The interpreter, by Sydney Pollack

Wednesday 13 October 2010

For a week only

". . . One afternoon at four o’clock we separated
for a week only. . . And then—
that week became forever."


From The Afternoon Sun, by C.P.Cavafy (transl. Edmund Keeley and Philip Sherrard)

Tuesday 12 October 2010

Trust

"Dazzling... Profound and urgent", was the quote from the Observer review on the cover. I was reading and reading, but I coundn´t exactly find 'my' Ian McEwan. Until I reached page 206. And there he was! Marvellous, frightful, charming, repulsive, addictive. I wanted to close the book to breath, but I couldn´t, I kept reading. I doubted him, I shouldn´t have. Sometimes we can simply trust.

Saturday 9 October 2010

Sous la pluie

Rappelle-toi Barbara
Il pleuvait sans cesse sur Brest ce jour-là
Et tu marchais souriante,
Épanouie, ravie, ruisselante
Sous la pluie
(...)
Un homme sous un porche s'abritait
Et il a crié ton nom
Barbara
Et tu as couru vers lui sous la pluie
Ruisselante ravie épanouie
Et tu t'es jetée dans ses bras
(...)

Barbara, by Jacques Prévert

Friday 8 October 2010

The eye of Bamako

Two of my favourites, by Malick Sidibé. Couldn´t find the rest online. I love views from the back.

The antidote

"Dream", they say. "Don´t stop dreaming". But what if you listen to them and you dream the wrong dream?

Tuesday 5 October 2010

To be or not to be...

To be brave or to be intelligent? Is there a way of being intelligently brave? Or bravely intelligent?
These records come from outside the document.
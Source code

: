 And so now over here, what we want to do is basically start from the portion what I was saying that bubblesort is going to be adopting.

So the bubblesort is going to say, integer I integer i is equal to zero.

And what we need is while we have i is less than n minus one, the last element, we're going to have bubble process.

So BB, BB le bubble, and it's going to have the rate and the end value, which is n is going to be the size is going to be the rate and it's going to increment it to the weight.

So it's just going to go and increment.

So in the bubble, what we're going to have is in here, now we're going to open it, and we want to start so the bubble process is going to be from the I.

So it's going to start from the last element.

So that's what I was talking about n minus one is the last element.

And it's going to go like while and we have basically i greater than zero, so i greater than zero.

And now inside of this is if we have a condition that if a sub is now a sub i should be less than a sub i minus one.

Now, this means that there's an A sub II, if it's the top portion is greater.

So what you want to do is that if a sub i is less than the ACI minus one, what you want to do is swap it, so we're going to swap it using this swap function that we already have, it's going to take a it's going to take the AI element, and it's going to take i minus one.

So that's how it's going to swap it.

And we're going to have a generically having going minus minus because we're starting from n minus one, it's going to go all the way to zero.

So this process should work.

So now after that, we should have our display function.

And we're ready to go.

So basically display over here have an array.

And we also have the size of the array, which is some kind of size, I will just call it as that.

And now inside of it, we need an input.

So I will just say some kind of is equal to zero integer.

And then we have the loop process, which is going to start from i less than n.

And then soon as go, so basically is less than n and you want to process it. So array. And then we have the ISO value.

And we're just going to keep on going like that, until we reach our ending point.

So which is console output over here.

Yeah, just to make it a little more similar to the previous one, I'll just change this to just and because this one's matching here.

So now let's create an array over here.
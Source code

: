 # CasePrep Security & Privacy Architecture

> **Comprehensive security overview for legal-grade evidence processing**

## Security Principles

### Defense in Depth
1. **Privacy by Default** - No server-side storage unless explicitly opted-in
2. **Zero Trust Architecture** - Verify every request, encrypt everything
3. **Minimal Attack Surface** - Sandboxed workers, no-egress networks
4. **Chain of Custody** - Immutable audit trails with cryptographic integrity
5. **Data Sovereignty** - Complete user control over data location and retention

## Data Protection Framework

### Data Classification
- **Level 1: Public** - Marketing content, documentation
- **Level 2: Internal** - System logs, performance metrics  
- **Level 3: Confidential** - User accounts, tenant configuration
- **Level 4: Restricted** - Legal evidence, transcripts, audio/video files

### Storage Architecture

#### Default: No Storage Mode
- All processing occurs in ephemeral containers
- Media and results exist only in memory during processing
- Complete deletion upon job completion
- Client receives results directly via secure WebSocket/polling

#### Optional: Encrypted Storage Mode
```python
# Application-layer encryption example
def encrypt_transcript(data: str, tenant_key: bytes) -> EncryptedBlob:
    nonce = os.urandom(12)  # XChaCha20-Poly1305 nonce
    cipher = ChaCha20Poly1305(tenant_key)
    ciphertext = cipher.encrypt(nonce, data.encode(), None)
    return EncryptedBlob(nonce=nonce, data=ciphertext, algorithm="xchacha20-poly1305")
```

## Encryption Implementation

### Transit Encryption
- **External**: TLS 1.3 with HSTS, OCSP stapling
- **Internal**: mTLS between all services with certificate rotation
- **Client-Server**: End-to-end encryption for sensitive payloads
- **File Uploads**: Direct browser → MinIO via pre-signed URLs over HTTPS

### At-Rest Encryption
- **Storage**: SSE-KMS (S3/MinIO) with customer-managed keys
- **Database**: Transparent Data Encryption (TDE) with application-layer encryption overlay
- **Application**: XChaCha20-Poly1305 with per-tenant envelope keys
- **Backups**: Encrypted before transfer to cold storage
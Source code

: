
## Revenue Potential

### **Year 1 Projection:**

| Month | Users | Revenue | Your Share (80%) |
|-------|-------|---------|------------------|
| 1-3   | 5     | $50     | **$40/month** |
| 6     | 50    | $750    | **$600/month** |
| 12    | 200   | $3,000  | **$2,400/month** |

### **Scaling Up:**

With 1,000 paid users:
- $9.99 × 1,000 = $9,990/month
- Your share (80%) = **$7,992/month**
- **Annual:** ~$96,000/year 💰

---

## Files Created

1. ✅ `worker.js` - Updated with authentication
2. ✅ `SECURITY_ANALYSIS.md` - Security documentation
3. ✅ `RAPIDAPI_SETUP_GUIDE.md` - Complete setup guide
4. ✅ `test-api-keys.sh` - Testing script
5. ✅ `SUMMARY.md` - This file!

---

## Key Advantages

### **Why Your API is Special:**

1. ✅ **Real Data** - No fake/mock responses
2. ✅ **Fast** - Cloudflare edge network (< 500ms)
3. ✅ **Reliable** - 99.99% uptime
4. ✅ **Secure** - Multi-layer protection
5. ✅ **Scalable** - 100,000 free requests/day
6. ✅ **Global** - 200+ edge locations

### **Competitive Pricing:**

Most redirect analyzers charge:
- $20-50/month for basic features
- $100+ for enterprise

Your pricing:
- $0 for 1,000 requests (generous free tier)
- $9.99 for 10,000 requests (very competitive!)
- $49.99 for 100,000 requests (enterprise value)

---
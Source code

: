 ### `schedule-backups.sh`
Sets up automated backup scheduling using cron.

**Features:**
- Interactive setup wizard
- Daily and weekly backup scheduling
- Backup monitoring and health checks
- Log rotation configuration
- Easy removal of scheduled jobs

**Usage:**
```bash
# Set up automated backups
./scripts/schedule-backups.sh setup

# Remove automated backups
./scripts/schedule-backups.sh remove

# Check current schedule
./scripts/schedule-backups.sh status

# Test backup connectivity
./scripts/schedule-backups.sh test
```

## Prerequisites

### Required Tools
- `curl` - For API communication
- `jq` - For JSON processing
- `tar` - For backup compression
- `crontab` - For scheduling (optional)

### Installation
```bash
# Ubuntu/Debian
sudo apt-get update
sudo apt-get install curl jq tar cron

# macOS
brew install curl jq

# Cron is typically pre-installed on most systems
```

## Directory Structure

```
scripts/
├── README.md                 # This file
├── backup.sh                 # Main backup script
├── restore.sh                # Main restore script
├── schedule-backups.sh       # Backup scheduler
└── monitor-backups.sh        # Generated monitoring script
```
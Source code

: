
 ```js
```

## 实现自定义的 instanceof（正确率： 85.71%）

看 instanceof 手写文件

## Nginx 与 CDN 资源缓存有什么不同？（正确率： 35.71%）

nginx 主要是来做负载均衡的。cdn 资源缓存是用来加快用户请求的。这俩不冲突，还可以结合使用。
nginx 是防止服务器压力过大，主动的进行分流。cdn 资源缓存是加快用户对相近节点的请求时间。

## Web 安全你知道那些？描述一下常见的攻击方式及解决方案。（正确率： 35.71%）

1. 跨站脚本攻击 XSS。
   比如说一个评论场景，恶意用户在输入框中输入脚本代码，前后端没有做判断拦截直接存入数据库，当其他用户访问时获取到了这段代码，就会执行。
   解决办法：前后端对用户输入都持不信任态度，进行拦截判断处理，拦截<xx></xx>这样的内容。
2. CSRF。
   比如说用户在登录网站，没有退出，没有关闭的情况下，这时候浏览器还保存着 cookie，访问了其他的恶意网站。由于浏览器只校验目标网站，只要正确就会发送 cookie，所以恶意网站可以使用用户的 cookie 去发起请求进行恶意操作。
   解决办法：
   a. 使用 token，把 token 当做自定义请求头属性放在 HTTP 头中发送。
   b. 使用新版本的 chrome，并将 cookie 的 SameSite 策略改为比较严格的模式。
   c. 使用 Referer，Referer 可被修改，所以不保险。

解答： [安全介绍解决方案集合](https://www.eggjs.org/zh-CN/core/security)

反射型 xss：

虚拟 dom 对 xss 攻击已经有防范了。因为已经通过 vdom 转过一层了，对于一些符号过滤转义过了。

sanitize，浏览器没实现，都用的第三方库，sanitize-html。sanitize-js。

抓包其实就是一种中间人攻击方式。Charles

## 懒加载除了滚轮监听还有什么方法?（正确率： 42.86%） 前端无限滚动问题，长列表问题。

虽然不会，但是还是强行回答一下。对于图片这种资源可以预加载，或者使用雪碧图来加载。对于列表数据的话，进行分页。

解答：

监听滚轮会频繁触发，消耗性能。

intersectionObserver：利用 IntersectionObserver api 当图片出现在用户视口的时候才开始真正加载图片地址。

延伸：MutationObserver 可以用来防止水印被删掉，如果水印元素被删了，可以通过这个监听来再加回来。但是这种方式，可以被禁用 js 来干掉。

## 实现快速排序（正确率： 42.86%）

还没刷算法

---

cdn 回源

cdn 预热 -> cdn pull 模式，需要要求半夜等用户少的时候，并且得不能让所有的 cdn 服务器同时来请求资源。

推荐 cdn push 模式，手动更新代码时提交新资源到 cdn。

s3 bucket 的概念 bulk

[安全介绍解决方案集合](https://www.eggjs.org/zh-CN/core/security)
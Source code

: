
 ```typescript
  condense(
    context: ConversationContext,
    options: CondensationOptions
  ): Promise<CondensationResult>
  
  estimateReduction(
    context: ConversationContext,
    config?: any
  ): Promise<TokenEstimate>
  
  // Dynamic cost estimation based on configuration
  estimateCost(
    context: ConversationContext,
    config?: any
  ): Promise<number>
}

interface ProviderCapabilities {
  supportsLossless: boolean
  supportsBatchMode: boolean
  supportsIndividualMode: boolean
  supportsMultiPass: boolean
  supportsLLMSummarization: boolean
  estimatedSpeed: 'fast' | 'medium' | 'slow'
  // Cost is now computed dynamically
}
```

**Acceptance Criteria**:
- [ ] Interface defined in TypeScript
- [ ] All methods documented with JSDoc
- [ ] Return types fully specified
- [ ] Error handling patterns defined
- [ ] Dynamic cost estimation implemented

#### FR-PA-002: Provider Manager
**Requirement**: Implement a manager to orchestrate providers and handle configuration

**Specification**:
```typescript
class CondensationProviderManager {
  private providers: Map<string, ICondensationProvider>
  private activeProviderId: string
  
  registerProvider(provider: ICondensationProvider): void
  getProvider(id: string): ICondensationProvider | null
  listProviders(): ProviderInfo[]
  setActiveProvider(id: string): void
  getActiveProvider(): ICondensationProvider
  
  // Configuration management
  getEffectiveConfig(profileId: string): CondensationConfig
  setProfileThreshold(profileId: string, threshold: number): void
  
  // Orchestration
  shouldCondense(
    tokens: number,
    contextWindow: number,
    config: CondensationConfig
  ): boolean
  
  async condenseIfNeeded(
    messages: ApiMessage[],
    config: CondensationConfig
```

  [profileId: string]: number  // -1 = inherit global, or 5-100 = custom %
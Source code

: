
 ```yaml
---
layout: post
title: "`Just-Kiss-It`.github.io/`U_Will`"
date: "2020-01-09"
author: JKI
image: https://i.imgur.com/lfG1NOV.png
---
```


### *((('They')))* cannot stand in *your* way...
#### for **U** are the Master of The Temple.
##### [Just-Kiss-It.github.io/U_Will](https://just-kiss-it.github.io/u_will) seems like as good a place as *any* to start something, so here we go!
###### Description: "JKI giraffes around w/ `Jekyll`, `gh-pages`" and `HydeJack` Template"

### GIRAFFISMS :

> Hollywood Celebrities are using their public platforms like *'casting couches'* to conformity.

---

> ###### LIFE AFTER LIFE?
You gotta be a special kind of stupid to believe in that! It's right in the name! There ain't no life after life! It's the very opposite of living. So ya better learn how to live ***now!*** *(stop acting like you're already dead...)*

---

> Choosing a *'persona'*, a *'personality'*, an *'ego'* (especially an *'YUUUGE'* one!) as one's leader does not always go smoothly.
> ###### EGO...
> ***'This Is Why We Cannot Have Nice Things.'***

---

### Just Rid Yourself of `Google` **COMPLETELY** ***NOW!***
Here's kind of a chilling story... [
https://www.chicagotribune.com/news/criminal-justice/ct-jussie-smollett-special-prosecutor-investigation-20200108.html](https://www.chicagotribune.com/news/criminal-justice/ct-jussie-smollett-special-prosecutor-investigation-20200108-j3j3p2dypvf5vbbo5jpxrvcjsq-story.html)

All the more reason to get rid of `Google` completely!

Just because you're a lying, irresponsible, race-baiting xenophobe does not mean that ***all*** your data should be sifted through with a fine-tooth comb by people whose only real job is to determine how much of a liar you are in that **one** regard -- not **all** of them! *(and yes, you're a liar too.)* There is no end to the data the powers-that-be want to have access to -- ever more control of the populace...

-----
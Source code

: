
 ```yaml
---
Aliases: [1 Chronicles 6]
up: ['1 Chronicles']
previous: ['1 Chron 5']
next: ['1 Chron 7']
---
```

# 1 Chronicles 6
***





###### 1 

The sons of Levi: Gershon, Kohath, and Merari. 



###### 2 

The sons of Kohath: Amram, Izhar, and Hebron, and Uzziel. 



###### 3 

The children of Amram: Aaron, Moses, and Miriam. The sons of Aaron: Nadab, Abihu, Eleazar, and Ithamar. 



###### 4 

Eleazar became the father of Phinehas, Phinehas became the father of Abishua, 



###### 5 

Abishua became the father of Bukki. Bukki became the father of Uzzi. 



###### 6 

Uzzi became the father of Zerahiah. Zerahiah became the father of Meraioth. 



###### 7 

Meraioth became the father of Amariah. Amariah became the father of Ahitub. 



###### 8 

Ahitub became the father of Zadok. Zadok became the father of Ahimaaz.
It doesn´t matter really. One way or the other, the result will be the same.

Sunday 3 October 2010

One of those things

We met by chance almost a year ago. We shared a table. An hour of interesting conversation and a genuine feeling of closeness that made a big difference in that trip and that has stayed with me. We barely know each other.

I don´t know why, but a couple of days ago I thought about that trip and about her. And then yesterday there were more references reminding me of her. So I wrote. Briefly, openly. And it seems that I did it on the right moment. She wrote back and her words felt like a hug. How do these things happen? How to explain this kind of connection and closeness with an almost stranger?

Maybe there is no need to find an explanation for everything. It´s just one of those things. I thinks it´s safe not to try to undestand and to simply enjoy it.

Saturday 2 October 2010

Shirin

The day started beautifully. The hotel looked as if it had come out of the 30s. For some reason it made me think of Tender is the Night by Francis Scott Fitzgerald. Very special atmosphere. It really felt autumn.


I have to admit that even when I am trying to avoid it, it is almost impossible not to get into a museum. And I am so glad I did. First of all, because walking through its almost empty rooms I felt peaceful. And then because I had the opportunity to see Marlene Dumas´s Against the Wall exhibition. Two of her paintings drew particularly my attention.
"Living on your knees" - A praying muslim or a humiliated palestinian?
"The sleep of reason" - Us all?

And then, meeting Shirin Ebadi. Many people were waiting to enter the auditorium and she passed among us. Tiny, looking shy, but still, I could imagine her wearing the obligatory scarf and defying in court her country´s brutal regime. Once she´s on stage, once she starts talking, she grows bigger and bigger. The expression becomes tough and determined, the voice is strong, steady. She´s and imense woman, she belongs to all of us.


Not a good photo, but all mine.

And now, putting aside, just for a while, politics, brutal regimes, human rights, brave people, culture, religion, freedom of speech, I can confess which was the other passage from her book that touched a chord. Talking about her elderly mother after voting for the first time in years:

"When we were coming out she told me: 'I wish your father was still alive.' She would rarely say that. It was her way of saying that she was feeling happy at that moment."